Le passage phare du Tour du Grand Veymont, c’est l’arête de l’aiguillette: aérienne, effilée, superbe. Mais aussi longue, technique et raide : quatre cent mètres de dénivelée en crampons, à piétiner dans la trace, longé sur la main courante. C’est là que la course se met en place. C’est aussi là que nous nous étions postés pour photographier les concurrents.
A 6h du matin, on comptait environ 25 halos de lampes frontales montant en zigzags dans la combe sous l’arête. Les bénévoles montaient se positionner le long des 600 mètres de corde fixes posés les jours précédents. Perchés au vent dès 7 heures du matin, ils ont achevé de terrasser les plateformes qui permettent aux coureurs de se doubler, de réajuster leurs crampons ou de poser leur sac sans créer d’embouteillages. Ils sont également là pour veiller à ce que tout se passe bien : assister les coureurs en cas de problème, vérifier que les passages des fractionnements (1) sont effectués correctement, et que les règles de sécurité sont respectées.
La passion de la course a ses raisons…
A 9h30, les premiers coureurs sont là, 1h15 après le départ donné à Gresse en Vercors (au fond de la vallée, à nos pieds). Les premiers, ce sont les stars, ceux dont tous les initiés connaissent le palmarès : Pierre Gignoux, Marc Buisson, Anthony Fraissard, etc. Dans le peloton de tête, l’état de fraîcheur diffère d’un concurrent à l’autre. Certains serrent les dents et respirent déjà très bruyamment, d’autres semblent se balader.
Mais ils vont tous très vite, et sont parfaitement concentrés. Ce qui ne les empêche pas de saluer les bénévoles, et surtout de souligner l’esthétisme du parcours.

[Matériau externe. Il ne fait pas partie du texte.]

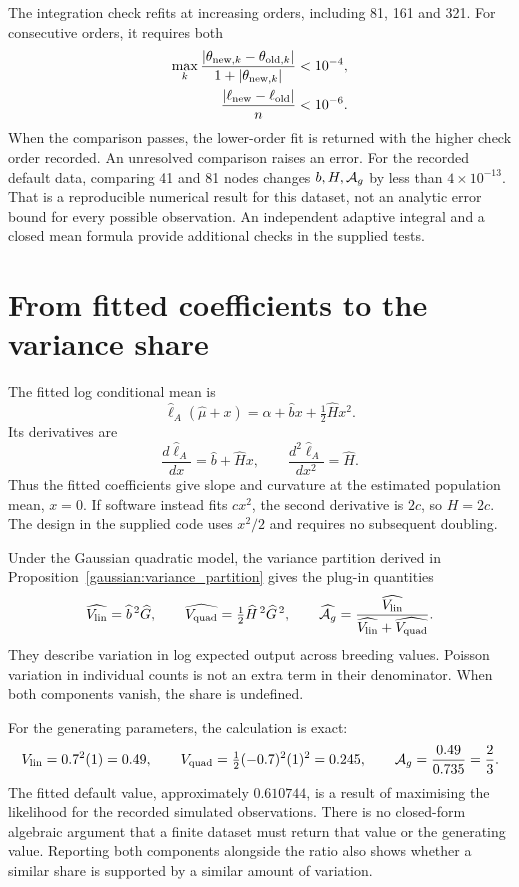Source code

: The integration check refits at increasing orders, including 81, 161 and
321. For consecutive orders, it requires both
\begin{align}
 \max_k\frac{|\theta_{{\rm new},k}-\theta_{{\rm old},k}|}
                   {1+|\theta_{{\rm new},k}|}&<10^{-4},\nonumber\\
 \frac{|\ell_{\rm new}-\ell_{\rm old}|}{n}&<10^{-6}.
 \label{estimation:integration_check}
\end{align}
When the comparison passes, the lower-order fit is returned with the
higher check order recorded. An unresolved comparison raises an error.
For the recorded default data, comparing 41 and 81 nodes changes \(b,H,\Ag\)
by less than \(4\times10^{-13}\). That is a reproducible numerical result for
this dataset, not an analytic error bound for every possible observation.
An independent adaptive integral and a closed mean formula provide additional
checks in the supplied tests.

\section{From fitted coefficients to the variance share}
\label{estimation:components}

The fitted log conditional mean is
\[
 \widehat\ell_A(\widehat\mu+x)
 =\widehat\alpha+\widehat b x+\tfrac12\widehat Hx^2.
\]
Its derivatives are
\[
 \frac{d\widehat\ell_A}{dx}=\widehat b+\widehat Hx,\qquad
 \frac{d^2\widehat\ell_A}{dx^2}=\widehat H.
\]
Thus the fitted coefficients give slope and curvature at the estimated
population mean, \(x=0\). If software instead fits \(cx^2\), the second
derivative is \(2c\), so \(H=2c\). The design in the supplied code uses
\(x^2/2\) and requires no subsequent doubling.

Under the Gaussian quadratic model, the variance partition derived in
Proposition~\ref{gaussian:variance_partition} gives the plug-in quantities
\begin{equation}
 \widehat\Vlin=\widehat b^{\,2}\widehat G,\qquad
 \widehat\Vquad=\tfrac12\widehat H^{\,2}\widehat G^{\,2},\qquad
 \widehat\Ag=\frac{\widehat\Vlin}
                  {\widehat\Vlin+\widehat\Vquad}.
 \label{estimation:component_estimates}
\end{equation}
They describe variation in log expected output across breeding values.
Poisson variation in individual counts is not an extra term in their
denominator. When both components vanish, the share is undefined.

For the generating parameters, the calculation is exact:
\[
 \Vlin=0.7^2(1)=0.49,\qquad
 \Vquad=\tfrac12(-0.7)^2(1)^2=0.245,\qquad
 \Ag=\frac{0.49}{0.735}=\frac23.
\]
The fitted default value, approximately \(0.610744\), is a result of maximising
the likelihood for the recorded simulated observations. There is no
closed-form algebraic argument that a finite dataset must return that value
or the generating value. Reporting both components alongside the ratio also
shows whether a similar share is supported by a similar amount of variation.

Puis viennent ceux qui courent contre eux-mêmes, pour aller au bout des 1675 mètres de dénivelée dans le temps imparti. Et pendant un instant, perché là-haut, on croit saisir le sens de cette souffrance qu’ils s’infligent tous : pousser son cœur à fond au point de manquer d’air, et sentir la douleur dans ses cuisses à chaque pas, ça pourrait être les caractéristiques d’un sport de piste. Mais sur l’arête de l’aiguillette du Veymont, on comprend que c’est aussi une autre manière de faire de la montagne, qui ne fait pas forcément injure à la beauté des paysages.
Sur l’arête sommitale du Grand Veymont
Une fois les derniers concurrents passés, nous leur emboîtons le pas pour aller honorer le Grand Veymont. Au sommet de l’aiguillette, il faut ranger les crampons et remettre les skis pour descendre de quelques centaines de mètres… puis remettre les peaux de phoques sous les skis et attaquer la longue remontée de l’arête sommitale. En plus de la préparation physique, ce sont aussi ces moments qui font la différence : les manips’. Chaque fois, on peut gagner ou perdre de précieuses minutes.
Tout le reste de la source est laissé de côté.